RECORDS TO PROCESS:
************

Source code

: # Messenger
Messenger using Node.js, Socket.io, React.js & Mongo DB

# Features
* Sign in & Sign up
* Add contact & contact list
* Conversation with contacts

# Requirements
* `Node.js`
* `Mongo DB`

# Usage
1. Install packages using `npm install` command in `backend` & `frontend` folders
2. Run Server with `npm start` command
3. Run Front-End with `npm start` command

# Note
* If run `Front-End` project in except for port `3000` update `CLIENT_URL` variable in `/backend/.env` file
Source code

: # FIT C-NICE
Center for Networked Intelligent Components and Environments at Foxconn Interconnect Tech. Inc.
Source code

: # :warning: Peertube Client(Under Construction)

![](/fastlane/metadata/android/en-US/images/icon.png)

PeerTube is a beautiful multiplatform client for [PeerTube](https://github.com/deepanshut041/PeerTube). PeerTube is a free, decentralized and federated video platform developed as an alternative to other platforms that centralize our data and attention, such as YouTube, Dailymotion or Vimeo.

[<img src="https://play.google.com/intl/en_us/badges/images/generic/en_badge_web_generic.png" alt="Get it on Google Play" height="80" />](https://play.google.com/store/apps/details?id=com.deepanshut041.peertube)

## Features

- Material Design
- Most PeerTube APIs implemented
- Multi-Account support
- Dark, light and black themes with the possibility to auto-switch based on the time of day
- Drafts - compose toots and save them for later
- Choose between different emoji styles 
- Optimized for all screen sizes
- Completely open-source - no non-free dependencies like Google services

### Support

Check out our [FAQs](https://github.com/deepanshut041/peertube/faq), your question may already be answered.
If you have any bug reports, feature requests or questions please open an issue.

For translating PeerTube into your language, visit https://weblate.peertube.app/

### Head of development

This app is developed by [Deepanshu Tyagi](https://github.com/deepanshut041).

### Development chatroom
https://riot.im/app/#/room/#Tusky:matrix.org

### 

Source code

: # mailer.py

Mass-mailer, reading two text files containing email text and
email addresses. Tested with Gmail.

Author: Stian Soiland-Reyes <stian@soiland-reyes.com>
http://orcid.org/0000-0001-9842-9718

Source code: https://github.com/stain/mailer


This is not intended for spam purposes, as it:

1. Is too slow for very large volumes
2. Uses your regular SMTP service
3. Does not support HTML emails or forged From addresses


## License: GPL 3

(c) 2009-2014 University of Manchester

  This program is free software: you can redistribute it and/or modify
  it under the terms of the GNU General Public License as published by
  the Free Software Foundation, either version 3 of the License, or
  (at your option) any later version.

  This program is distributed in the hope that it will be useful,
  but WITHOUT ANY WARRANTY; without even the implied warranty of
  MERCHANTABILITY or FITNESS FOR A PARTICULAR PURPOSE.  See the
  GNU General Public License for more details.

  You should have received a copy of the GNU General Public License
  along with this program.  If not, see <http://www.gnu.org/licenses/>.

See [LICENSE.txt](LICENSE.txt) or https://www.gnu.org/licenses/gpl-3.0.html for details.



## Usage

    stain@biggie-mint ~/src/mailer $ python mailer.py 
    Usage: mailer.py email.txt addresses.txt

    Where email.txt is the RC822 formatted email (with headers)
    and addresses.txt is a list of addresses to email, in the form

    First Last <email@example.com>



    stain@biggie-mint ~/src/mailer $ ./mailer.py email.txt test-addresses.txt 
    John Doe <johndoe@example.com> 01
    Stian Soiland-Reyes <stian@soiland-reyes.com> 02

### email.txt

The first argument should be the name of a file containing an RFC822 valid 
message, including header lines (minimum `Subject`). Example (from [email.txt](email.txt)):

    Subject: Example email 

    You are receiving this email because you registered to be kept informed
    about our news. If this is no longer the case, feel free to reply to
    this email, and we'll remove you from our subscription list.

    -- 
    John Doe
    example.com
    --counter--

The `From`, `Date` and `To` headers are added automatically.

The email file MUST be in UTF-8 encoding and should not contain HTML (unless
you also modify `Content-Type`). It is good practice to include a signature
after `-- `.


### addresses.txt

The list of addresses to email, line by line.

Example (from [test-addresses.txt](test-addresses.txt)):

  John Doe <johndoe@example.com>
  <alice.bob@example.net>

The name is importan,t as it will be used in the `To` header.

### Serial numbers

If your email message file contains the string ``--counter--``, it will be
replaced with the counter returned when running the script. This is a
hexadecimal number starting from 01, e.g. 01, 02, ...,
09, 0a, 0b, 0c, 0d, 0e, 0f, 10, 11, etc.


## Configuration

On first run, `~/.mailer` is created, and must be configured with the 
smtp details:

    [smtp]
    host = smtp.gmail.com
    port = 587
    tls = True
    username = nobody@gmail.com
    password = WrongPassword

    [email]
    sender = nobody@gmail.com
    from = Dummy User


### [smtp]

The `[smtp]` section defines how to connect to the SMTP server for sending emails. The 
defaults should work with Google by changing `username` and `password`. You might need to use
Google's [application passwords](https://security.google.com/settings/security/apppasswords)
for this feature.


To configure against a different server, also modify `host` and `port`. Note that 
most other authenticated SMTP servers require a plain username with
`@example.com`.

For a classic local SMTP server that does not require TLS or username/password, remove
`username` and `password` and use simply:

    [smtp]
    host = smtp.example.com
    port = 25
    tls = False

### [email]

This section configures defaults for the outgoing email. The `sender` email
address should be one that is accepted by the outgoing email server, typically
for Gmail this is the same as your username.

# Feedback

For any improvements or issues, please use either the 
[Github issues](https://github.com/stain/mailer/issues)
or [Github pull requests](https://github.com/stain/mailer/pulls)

************

EXERCISE AIM:
Scan the entries above for the line containing "- Most PeerTube APIs implemented", and copy it and all lines after it exactly, down to and including the line containing "Source code: https://github.com/stain/mailer".

SOLUTION TO THIS PROBLEM:
- Most PeerTube APIs implemented
- Multi-Account support
- Dark, light and black themes with the possibility to auto-switch based on the time of day
- Drafts - compose toots and save them for later
- Choose between different emoji styles 
- Optimized for all screen sizes
- Completely open-source - no non-free dependencies like Google services

### Support

Check out our [FAQs](https://github.com/deepanshut041/peertube/faq), your question may already be answered.
If you have any bug reports, feature requests or questions please open an issue.

For translating PeerTube into your language, visit https://weblate.peertube.app/

### Head of development

This app is developed by [Deepanshu Tyagi](https://github.com/deepanshut041).

### Development chatroom
https://riot.im/app/#/room/#Tusky:matrix.org

### 

Source code

: # mailer.py

Mass-mailer, reading two text files containing email text and
email addresses. Tested with Gmail.

Author: Stian Soiland-Reyes <stian@soiland-reyes.com>
http://orcid.org/0000-0001-9842-9718

Source code: https://github.com/stain/mailer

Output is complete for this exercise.